Steven Soderbergh’s disappointing The Laundromat takes on the Panama Papers scandal of 2015, in which the shady law firm of Mossack Fonseca enabled hundreds of global fraudsters and tax cheats. Intended as an expose of financial malfeasance, it only succeeds as a demonstration of cinematic waste. There’s way too much talent harnessed to result in such a shallow imitation of The Big Short.
Meryl Streep plays an Everywoman who gets swindled by a corrupt system and by individual crooks played by Gary Oldman, Antonio Banderas and Jeffrey Wright. If there’s anything worthy about this film, it’s Oldman and Banderas, who get to break the fourth wall and blithely explain their cons to the camera – the same function that Margot Robbie, in a bubble bath, filled in The Big Short.
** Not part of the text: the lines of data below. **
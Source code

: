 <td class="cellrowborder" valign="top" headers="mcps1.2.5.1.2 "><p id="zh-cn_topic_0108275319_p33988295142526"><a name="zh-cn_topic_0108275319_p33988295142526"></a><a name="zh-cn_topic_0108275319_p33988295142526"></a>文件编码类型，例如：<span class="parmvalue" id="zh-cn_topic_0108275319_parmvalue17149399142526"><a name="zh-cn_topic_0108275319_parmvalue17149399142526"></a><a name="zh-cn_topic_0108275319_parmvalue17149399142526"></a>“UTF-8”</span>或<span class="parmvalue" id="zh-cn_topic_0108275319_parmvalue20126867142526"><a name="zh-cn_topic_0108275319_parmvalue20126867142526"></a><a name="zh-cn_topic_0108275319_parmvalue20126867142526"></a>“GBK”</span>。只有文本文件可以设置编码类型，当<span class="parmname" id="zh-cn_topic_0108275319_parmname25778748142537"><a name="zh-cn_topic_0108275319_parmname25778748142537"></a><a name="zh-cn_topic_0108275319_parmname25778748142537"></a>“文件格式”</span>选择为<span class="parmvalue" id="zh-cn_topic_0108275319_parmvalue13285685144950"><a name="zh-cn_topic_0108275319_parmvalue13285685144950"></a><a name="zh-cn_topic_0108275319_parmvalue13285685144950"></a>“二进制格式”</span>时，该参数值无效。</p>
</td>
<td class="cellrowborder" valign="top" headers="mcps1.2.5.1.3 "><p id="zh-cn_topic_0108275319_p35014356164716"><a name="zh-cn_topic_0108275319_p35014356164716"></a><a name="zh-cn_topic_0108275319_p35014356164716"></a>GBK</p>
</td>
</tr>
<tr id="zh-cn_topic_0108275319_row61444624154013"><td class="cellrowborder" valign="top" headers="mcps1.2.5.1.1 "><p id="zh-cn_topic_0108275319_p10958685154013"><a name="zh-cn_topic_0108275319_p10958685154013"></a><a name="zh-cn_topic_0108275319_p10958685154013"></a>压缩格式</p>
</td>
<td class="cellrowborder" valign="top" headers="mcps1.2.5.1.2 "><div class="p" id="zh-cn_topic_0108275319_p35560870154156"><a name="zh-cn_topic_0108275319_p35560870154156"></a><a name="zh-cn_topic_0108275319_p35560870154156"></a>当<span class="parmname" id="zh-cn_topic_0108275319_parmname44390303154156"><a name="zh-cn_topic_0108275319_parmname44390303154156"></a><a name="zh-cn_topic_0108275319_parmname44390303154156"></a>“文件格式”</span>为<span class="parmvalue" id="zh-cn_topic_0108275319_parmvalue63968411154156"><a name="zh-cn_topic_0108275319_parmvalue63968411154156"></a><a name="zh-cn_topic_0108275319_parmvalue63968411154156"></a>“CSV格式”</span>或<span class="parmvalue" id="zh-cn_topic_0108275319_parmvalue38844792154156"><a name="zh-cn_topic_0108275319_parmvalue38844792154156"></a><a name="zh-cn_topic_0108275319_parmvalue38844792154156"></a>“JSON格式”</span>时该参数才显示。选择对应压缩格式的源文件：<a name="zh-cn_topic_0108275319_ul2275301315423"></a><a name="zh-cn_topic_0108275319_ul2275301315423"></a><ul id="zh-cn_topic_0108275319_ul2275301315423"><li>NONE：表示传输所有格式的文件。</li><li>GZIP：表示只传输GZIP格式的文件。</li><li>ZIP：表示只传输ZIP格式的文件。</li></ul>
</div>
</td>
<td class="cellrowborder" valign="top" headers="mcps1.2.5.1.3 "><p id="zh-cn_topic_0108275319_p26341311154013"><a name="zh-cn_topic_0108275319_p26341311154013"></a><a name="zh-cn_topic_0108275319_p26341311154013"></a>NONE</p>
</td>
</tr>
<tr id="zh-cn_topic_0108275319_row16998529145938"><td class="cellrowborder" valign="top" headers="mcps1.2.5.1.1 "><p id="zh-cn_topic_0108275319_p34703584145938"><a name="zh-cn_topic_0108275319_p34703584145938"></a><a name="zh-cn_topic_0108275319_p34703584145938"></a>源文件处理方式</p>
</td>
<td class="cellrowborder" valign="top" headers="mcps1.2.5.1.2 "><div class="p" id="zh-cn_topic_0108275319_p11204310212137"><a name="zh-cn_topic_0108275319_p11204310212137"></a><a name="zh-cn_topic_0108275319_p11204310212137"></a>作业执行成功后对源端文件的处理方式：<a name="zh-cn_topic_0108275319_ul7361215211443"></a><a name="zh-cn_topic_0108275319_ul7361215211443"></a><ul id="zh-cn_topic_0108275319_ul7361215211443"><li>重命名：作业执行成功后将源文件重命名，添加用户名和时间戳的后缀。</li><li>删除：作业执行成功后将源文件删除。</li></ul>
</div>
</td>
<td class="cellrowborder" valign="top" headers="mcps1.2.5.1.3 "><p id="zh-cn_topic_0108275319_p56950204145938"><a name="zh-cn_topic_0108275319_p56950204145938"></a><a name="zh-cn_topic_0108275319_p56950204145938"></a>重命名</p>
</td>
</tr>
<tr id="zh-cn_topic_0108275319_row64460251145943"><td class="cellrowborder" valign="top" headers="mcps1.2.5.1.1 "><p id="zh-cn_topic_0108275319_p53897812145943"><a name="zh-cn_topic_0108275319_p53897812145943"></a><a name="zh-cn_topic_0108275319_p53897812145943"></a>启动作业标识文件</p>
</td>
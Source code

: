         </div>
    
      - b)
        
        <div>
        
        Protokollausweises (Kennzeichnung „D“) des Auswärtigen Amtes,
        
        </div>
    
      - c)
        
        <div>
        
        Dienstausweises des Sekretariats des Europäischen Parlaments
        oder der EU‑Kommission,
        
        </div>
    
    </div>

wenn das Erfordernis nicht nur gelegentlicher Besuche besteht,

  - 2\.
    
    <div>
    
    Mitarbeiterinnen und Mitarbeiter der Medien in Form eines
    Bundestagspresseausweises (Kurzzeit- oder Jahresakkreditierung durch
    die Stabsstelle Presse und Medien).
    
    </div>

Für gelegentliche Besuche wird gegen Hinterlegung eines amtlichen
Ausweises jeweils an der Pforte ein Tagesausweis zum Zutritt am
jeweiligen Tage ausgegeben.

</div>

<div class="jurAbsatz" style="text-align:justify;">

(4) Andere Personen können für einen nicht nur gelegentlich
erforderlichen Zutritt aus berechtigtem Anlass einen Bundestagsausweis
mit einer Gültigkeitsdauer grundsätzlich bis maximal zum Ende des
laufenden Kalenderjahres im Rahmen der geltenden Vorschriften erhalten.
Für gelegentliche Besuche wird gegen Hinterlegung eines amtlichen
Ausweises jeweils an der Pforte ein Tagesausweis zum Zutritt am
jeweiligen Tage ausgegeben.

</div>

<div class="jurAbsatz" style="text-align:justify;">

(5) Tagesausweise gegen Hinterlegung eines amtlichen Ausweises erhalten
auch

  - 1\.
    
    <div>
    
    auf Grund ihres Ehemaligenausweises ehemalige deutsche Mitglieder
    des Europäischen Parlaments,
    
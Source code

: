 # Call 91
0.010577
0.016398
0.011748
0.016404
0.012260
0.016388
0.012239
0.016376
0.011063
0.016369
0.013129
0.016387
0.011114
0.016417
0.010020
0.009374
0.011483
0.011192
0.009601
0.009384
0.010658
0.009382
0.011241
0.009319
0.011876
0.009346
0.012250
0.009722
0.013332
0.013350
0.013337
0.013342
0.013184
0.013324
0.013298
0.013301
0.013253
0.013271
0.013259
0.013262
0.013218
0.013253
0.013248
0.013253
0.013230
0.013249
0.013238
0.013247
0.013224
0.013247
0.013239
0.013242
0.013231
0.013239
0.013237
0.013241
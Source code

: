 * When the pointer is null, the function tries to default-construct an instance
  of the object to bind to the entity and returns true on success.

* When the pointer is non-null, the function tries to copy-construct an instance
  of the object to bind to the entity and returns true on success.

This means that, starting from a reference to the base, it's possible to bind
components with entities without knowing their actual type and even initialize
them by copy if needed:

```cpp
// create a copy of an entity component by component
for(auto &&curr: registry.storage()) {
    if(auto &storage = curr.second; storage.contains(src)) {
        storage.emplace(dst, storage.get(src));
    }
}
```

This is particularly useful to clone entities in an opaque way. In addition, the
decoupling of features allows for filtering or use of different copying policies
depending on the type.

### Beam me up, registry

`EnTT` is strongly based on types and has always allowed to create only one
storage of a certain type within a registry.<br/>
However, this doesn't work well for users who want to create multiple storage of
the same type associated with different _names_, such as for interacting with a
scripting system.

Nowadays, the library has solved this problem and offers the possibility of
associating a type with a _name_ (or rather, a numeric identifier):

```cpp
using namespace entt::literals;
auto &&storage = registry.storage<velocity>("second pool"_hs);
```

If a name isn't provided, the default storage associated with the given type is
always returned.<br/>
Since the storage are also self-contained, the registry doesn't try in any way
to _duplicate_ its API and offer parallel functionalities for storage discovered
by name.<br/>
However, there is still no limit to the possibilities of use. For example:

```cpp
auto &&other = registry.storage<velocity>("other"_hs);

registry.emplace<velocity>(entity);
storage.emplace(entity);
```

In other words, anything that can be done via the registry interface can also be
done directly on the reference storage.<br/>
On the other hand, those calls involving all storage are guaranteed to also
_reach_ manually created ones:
There just isn’t anything to engage the audience here. Worse, The Laundromat muddles it message by toggling between what’s legal and what’s not. The film explicitly claims that the crookedness depicted is legal, but it actually shows lots and lots of fraud – and fraud is already illegal. The real scandal, of course, is that the system is rigged so the big financial interests can LEGALLY screw the rest of us
It all culminates in a corny final shot that not even Streep can make convincing or palatable. If you MUST watch this crap, it’s streaming on Netflix.